Plastics have greatly benefited humanity, enabling many significant advances in medicine, electronics, aerospace, construction, food packaging, and sports. However, there is growing concern that plastics may also be responsible for significant harm to the earth’s environment and human health
This alarm has emerged because plastics, especially micro- and nanoplastics (MNPs), have been found almost everywhere scientists have investigated, including the polar ice caps, the depths of the Mariana Trench in the western Pacific, the air we breathe, the food and water we consume, and every tissue in our bodies. This concern has intensified due to emerging data indicating that higher levels of MNPs in human tissues are correlated with increased risk of disease, alongside findings from experimental models indicating that MNPs can trigger significant inflammation and oxidative stress, both of which are implicated in the development of many adverse health effects.
Detection is only the first step; determining whether MNPs are harmful remains a key question. What is known is that the effects of MNPs vary based on their chemical and physical properties. Chemically, plastics are complex, highly heterogeneous synthetic materials. Over 98% of plastics are made from fossil carbon (e.g., coal, oil, and gas), which is used to synthesize carbon-based chains (polymers) composed of smaller repeating units (monomers). Chemical additives are often integrated into plastic polymers to provide specific properties such as color, flexibility, stability, water repellence, flame retardation, and ultraviolet resistance. As a result, there is a range of different plastics with distinct properties, including polyethylene terephthalate (PET), polyvinyl chloride (PVC), and polystyrene (Styrofoam). Many of the chemicals added to plastics, including phthalates, bisphenols, per- and poly-fluoroalkyl substances (PFAS), brominated flame retardants, and organophosphate flame retardants, are known toxicants that promote cancer, organ-specific toxicities, and endocrine disruption.
The size of plastics is also important in determining their potential to cause harm. Macroplastics are defined as plastics larger than 5 millimeters; microplastics (MPs), between 5 millimeters and 1 micrometer; and nanoplastics (NPs), less than 1 micrometer. Due to their small size, NPs are of particular concern. They are easily transported longer distances in the environment, are able to infiltrate deep into tissue and penetrate cellular barriers, and their larger surface area allows for greater adsorption of toxic chemicals.
Plastic production has increased almost exponentially since World War II.

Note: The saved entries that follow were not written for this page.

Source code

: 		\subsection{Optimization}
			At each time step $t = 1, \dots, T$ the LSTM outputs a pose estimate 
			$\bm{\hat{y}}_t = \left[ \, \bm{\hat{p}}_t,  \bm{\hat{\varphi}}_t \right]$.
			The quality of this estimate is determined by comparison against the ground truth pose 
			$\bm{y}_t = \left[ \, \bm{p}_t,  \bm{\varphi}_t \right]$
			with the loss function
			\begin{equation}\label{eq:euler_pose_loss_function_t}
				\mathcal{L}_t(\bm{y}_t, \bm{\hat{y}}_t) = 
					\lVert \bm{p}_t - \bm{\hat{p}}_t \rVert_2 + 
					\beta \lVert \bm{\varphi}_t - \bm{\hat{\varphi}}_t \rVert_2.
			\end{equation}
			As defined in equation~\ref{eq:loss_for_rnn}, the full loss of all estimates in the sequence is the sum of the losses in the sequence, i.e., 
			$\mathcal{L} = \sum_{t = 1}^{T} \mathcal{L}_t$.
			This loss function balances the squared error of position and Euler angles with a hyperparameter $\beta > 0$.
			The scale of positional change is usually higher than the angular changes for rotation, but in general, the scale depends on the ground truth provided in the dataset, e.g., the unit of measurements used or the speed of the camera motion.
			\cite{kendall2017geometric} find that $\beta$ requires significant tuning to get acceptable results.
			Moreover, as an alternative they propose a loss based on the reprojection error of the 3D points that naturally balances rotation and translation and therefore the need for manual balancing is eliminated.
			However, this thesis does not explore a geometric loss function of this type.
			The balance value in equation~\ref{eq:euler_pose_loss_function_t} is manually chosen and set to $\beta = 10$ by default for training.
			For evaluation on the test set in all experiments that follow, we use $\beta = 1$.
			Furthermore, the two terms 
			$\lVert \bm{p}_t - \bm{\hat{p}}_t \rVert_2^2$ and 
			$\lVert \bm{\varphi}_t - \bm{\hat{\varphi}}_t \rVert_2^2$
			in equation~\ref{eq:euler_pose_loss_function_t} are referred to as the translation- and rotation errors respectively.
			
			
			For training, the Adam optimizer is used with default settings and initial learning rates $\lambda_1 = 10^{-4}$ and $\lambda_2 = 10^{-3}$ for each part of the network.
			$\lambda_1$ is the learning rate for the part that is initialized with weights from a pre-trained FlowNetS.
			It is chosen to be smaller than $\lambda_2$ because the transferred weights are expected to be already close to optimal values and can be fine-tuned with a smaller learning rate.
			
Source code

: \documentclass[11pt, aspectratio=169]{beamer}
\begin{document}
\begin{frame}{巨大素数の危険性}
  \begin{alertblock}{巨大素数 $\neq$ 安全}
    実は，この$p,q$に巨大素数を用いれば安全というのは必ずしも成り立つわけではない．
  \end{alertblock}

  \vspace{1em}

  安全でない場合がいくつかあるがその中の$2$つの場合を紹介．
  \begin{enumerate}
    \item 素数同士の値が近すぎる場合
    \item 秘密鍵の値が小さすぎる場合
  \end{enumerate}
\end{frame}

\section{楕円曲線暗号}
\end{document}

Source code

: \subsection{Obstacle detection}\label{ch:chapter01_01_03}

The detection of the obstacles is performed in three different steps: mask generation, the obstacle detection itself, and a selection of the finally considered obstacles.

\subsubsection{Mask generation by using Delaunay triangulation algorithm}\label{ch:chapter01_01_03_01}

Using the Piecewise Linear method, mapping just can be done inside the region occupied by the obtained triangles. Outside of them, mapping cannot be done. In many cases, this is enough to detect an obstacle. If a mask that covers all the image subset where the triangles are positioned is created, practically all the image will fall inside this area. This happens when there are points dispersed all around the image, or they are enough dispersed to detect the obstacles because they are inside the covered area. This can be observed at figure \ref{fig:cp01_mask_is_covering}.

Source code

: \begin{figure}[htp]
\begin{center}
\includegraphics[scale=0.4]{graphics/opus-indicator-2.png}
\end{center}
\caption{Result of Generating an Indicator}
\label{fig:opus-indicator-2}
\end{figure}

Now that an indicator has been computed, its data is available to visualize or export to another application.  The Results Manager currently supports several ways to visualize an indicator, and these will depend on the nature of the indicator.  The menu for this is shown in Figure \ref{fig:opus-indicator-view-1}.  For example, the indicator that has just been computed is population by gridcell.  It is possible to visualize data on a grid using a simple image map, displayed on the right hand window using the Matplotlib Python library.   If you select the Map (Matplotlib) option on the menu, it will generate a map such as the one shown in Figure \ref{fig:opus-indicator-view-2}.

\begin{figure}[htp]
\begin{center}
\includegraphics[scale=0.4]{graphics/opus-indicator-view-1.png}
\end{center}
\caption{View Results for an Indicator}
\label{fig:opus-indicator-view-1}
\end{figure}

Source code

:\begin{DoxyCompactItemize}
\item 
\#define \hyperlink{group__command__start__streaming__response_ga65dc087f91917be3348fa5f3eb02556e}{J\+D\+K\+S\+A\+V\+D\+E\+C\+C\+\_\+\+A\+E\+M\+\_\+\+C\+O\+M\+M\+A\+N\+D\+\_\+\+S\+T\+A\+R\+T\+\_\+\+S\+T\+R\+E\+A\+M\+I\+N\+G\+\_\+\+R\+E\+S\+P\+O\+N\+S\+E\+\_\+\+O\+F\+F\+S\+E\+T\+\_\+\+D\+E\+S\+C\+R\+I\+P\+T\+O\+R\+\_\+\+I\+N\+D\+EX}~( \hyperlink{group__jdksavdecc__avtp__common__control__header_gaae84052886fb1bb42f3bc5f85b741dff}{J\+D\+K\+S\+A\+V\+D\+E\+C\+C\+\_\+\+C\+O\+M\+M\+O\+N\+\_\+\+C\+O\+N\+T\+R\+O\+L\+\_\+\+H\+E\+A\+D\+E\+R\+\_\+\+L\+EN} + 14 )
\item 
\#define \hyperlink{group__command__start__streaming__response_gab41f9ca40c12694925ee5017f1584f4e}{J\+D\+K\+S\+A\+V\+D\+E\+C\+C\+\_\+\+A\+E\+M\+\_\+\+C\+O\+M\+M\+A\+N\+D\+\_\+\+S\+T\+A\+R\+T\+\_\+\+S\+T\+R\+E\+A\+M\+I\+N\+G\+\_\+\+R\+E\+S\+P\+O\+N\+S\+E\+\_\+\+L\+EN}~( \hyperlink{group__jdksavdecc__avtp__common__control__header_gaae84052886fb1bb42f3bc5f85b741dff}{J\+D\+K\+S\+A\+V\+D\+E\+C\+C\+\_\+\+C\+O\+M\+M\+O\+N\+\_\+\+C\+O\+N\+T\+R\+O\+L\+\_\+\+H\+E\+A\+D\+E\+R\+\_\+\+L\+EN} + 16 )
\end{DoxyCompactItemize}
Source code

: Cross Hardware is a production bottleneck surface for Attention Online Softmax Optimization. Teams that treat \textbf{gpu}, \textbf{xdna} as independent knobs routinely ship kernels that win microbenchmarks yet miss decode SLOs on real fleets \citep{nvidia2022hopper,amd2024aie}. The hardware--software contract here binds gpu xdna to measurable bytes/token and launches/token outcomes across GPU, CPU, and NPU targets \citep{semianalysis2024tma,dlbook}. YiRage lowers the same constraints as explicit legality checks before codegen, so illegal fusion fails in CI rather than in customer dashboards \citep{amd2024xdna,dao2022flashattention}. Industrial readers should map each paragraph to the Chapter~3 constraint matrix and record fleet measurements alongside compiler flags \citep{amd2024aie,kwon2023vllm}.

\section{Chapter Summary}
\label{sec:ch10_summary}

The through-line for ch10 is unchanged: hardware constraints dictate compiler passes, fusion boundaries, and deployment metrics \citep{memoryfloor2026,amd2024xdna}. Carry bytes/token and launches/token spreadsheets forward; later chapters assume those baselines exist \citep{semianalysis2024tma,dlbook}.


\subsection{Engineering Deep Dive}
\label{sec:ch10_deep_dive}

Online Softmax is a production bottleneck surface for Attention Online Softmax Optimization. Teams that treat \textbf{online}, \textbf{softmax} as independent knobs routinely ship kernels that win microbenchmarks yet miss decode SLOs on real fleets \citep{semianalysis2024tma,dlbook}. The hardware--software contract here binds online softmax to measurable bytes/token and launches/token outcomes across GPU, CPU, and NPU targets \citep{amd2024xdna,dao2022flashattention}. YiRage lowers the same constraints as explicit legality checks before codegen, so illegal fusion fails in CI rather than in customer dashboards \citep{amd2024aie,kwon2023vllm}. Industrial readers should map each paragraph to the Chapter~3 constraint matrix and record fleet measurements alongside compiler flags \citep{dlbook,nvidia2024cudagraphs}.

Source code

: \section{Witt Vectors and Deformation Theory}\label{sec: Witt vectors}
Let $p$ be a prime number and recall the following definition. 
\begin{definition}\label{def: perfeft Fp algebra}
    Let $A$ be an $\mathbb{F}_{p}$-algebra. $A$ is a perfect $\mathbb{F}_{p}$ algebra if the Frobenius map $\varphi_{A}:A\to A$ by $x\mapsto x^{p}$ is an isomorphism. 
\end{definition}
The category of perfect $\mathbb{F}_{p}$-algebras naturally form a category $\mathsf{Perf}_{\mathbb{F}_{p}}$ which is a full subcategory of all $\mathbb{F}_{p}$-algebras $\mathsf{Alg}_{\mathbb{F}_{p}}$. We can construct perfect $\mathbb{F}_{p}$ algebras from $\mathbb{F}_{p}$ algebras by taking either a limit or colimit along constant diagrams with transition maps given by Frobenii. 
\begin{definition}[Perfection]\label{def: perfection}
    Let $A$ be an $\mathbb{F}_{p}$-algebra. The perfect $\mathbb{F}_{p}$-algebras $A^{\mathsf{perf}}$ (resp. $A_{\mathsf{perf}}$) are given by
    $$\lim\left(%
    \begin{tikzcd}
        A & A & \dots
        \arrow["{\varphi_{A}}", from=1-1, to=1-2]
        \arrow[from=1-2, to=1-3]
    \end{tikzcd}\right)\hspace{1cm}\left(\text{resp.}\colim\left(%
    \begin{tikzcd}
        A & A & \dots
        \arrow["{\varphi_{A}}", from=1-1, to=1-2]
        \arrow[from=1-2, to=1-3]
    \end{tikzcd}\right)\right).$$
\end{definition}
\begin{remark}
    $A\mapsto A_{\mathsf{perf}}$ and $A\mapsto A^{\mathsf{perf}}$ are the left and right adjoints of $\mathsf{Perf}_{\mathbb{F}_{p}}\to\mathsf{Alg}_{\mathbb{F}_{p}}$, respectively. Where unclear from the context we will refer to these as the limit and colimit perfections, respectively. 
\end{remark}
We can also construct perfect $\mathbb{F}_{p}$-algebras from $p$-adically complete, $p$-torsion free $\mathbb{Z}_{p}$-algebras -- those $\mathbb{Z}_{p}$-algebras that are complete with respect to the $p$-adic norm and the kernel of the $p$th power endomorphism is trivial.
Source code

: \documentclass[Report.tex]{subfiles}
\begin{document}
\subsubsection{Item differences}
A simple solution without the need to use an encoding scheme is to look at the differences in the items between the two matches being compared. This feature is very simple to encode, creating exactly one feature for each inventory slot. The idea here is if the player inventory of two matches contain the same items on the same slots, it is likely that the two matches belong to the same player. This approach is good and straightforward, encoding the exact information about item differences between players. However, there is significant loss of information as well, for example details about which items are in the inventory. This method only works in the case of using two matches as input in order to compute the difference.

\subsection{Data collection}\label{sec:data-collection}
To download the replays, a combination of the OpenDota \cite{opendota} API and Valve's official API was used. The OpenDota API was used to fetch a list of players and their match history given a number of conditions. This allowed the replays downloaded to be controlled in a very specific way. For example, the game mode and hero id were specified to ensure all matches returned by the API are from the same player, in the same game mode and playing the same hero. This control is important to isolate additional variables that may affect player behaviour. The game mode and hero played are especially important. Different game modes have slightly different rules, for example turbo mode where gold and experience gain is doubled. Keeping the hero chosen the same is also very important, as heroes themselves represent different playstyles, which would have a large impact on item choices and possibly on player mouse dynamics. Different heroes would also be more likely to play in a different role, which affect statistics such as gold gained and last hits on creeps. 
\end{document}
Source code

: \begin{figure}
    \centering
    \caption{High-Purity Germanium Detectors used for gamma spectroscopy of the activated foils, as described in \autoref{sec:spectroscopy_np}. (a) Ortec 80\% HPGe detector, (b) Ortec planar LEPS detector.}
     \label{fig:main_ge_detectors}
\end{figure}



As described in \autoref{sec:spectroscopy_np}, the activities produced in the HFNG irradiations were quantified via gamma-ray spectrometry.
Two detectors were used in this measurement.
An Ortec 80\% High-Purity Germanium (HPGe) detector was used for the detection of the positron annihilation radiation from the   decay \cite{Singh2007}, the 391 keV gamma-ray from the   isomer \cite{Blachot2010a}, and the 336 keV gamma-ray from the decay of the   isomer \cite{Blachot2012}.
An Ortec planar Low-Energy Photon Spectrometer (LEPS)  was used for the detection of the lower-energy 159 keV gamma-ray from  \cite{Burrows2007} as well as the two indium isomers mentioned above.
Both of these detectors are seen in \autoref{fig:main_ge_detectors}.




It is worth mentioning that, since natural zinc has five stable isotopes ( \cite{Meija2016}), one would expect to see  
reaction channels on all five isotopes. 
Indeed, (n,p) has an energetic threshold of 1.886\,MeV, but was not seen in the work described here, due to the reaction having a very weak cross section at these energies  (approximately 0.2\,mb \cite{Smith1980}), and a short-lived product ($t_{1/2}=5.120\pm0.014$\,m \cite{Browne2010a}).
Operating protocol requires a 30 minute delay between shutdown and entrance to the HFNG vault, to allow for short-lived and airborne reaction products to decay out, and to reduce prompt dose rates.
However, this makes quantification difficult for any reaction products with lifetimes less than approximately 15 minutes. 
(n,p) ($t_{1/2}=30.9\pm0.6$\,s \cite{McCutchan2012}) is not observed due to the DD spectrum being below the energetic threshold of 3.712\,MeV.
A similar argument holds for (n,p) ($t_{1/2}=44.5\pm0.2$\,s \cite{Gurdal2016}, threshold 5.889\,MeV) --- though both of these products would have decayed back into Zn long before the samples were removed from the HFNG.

Globally, about 400 million tons of plastics are produced each year, with production projected to more than double by 2050. Even if all plastics production were suddenly stopped today, the estimated 5 billion tons of existing plastics in landfills and the environment would continue degrading into MNPs indefinitely. This sobering fact underscores the current surge in research to develop rigorous methods for analyzing MNPs in environmental samples, including human tissues, and to understand their interactions with biological targets. Here, we provide a snapshot overview of this evolving landscape with a focus on NPs.
Environmental NPs
NPs can be categorized as primary or secondary. Primary NPs are those manufactured specifically at the nanoscale for industrial or consumer uses. One example is nanoscale plastic particles used in paints and coatings. These particles are intentionally engineered for automotive paints, protective industrial coatings, and even some household paints, to provide a smooth finish and improve UV resistance. Another example is the encapsulation of fertilizers, drugs, and cosmetics in NPs to slow their release in the environment or human body. This slow release delivery increases the half-life of the chemical, which increases the time between repeat administration. NPs are released from these and other NP products into the environment during manufacturing, application, or wear.
Secondary NPs are formed by the breakdown of larger plastics, often as a result of physical, chemical, or biological processes. Common sources include discarded bottles, food packaging, tires, and synthetic textiles (like polyester, nylon, and acrylic based cloth), which are degraded by sunlight, heat, and mechanical wear. NPs are highly persistent and mobile. Their chemical stability allows them to remain intact for extended periods, while their small size enables them to move easily through soil, freshwater systems, marine environments, and even the air. Thus, NPs can travel long distances, infiltrating ecosystems far from their original source. Secondary NPs do not readily degrade and can persist in the environment for decades, posing long-term challenges for ecosystems and human health.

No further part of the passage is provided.